Préserver les traditions
Dans l’Altaï, l’être humain a toujours cohabité avec les grands prédateurs et les potentielles menaces qui en découlent. Les travaux montrent que les pratiques traditionnelles nomades (déplacement des camps), ainsi que les moyens de prévention (recours à des chiens de garde et à des enclos à bétail) portent leurs fruits. « Il s’agit donc d’encourager et de valoriser ce savoir-faire ancestral », souligne Philippe Christe.

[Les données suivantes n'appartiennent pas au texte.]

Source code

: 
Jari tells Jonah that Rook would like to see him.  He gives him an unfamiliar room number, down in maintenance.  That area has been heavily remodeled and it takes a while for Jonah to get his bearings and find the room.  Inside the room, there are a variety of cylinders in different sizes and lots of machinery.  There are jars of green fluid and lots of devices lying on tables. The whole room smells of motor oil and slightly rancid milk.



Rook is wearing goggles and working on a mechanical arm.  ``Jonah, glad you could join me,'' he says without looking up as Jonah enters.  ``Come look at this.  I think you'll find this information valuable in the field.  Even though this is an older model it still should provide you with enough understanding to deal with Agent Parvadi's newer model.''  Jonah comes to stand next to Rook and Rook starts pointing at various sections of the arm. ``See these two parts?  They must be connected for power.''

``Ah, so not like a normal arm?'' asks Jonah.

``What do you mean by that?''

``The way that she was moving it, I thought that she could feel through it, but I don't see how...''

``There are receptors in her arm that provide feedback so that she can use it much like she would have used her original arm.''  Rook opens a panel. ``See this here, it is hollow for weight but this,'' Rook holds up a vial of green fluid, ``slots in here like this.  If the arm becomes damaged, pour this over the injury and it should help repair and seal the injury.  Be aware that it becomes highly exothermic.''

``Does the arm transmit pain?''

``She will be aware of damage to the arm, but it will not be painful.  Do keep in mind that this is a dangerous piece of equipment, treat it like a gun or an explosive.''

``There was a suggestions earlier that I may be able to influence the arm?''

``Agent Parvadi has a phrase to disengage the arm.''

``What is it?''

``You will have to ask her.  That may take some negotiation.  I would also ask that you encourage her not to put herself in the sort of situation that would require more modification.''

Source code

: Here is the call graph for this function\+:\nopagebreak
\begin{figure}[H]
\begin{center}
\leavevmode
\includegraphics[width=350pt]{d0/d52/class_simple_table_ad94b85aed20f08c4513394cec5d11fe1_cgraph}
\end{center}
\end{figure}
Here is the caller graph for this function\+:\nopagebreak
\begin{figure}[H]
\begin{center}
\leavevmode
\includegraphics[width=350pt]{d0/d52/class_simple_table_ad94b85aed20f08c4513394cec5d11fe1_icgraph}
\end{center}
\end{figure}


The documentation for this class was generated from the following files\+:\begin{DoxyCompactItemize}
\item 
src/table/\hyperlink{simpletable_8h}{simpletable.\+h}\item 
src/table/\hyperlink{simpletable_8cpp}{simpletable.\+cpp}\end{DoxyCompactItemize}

Pourtant, la province de Bayan-Ölgii, comme d’autres en Mongolie, s’est profondément transformée depuis la chute du communisme. Le pays est aujourd’hui le deuxième producteur mondial de laine cachemire. Pour permettre à cette industrie de prospérer, le nombre de chèvres dans le pays est passé de 5 millions en 1990 à 27 millions en 2017. « L’emprise des humains sur l’environnement est de plus en plus marquée, note Fridolin Zimmermann. Les animaux domestiques empiètent notamment sur les territoires des proies naturelles des grands prédateurs comme les bouquetins. » Mais comment encourager les bergers à réduire la taille de leurs troupeaux, sans perdre d’argent ? Une des pistes proposées serait d’augmenter la valeur économique individuelle de chaque animal de rente. Ou de permettre aux habitants de générer des revenus alternatifs, par exemple via la vente de produits dérivés ou la pratique de l’écotourisme. « Dans tous les cas, la mise en place d’une gestion durable à long terme suppose que tous les acteurs – bergers, gouvernement et services de la faune – soient activement impliqués dans les discussions », souligne Fridolin Zimmermann.
Les travaux de l’équipe se poursuivent sur place, dans la province de Bayan-Ölgii. Claudio Augugliaro tente actuellement d’évaluer, à l’aide de pièges photographiques, l’abondance de la panthère des neiges dans la région. Dans un second temps, il cartographiera précisément son aire de présence.